Contemplating an IPO is a very important moment in a corporate’s life – as well as to the individuals involved. We really care about that, and we respect it.
Tim Smith, Chairman of Cranswick plc, explained that public companies are more tightly governed than private firms and that management teams should expect to be scrutinised by shareholders. Daksh advised entrepreneurs to put aside any reluctance to work with non-executive directors (NEDs). He explained that NEDs with listed company experience are often helpful to founders. Those with IPO experience are likely to prove particularly valuable.
The board of a listed company exists to protect shareholder value by supporting – and at times criticising – the executive team. Effective boards should comprise a balance of executive and non-executive directors from different backgrounds to serve on various board committees. Georgina warned that a hastily formed board could put-off potential investors. She advised companies to appoint new directors well before the execution of the IPO.
Effective boards are ones that are transparent and communicate clearly, with no nasty surprises. Board packs should contain enough information to make decisions without being overly burdensome. There was broad agreement that the most effective non-executive directors are prepared to engage with the business beyond the boardroom.
Michael Ansell, a partner at remuneration consultant, h2glenfern, said that remuneration was a potentially complex subject that companies must address before going public. This will likely mean a more formal, structured approach that aligns executives with shareholders. Private firms should consider forming a remuneration committee 12 months before a potential IPO.
Remuneration policies will be scrutinised by all stakeholders. Timely and transparent disclosure will help boards minimise potential controversies and build trust with key stakeholders.
How Investec can help
Jonathan Arrowsmith, Investec’s Head of Investment Banking, highlighted Investec’s distinctive culture. “As a founder-led business, Investec operates with an entrepreneurial perspective that sets us apart”. Broad experience and deep expertise help Investec steer companies through every stage of the IPO journey, from the first exploratory conversation to full-service brokerage.
Many companies prefer to test the water before making a commitment.
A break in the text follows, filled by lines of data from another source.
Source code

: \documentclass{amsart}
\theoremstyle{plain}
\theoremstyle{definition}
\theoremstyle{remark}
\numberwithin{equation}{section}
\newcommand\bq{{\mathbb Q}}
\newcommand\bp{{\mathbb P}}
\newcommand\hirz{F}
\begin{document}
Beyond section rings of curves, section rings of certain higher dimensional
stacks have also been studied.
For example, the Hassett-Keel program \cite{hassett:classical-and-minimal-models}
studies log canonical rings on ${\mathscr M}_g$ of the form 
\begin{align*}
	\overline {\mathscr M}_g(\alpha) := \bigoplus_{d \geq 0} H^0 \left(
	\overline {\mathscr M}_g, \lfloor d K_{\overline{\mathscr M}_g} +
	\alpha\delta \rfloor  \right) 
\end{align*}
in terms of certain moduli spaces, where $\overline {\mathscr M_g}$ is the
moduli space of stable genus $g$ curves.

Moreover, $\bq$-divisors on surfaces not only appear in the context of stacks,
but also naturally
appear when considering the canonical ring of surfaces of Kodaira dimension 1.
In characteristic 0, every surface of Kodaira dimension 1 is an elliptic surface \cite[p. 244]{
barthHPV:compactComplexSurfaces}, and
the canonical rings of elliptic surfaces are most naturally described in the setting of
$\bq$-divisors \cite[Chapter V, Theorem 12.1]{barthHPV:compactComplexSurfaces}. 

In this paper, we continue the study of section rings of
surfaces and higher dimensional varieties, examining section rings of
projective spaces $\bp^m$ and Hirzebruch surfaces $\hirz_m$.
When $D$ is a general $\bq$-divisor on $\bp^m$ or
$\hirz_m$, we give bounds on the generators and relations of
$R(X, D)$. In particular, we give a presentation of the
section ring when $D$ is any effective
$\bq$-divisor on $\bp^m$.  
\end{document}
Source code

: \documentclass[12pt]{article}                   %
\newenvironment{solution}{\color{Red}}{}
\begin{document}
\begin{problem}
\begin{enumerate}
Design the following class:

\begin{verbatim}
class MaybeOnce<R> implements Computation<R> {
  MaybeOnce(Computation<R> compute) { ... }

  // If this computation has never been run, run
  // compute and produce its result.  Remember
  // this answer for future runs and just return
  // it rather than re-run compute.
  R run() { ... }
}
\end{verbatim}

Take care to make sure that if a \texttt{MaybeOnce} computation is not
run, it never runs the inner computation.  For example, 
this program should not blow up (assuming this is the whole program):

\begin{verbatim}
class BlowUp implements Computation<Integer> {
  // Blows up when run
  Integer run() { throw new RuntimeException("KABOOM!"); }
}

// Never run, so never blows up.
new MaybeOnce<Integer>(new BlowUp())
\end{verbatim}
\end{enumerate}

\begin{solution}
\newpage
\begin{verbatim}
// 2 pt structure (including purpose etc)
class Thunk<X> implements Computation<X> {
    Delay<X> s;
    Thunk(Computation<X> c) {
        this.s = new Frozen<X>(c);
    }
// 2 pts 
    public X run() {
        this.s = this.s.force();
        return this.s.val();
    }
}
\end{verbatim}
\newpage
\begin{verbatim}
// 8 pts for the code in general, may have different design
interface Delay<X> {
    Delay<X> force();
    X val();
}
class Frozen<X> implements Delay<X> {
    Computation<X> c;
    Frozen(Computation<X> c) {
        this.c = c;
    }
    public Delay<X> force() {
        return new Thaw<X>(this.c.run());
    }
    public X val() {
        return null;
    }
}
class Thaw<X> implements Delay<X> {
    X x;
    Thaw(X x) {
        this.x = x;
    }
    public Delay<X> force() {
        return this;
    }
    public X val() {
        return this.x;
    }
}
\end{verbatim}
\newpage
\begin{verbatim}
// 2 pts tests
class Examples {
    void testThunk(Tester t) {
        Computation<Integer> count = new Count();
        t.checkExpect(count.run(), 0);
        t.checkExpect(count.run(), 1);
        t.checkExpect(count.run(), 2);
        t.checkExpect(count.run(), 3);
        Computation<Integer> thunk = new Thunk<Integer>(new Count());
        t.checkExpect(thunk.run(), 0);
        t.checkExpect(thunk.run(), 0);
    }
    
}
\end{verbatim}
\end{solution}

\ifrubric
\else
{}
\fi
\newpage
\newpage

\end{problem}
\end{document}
Investec can introduce firms to a select group of potential investors, using the feedback to shape any future transaction. Issues often considered at this stage include the percentage of the company to be listed and the total amount of money to be raised. Positive feedback could be a green light to a full IPO. Negative feedback at this stage comes with a limited cost and could be an opportunity to reflect and reposition the investment case.
Finally, Investec can also play a critical role in helping companies establish their IPO valuation. Typically, valuations are based on a multiple of current-year earnings and a peer group comparison. A good broker should encourage conservative forecasts to minimise any potential IPO discount and to allow the potential for earnings upgrades later in the cycle.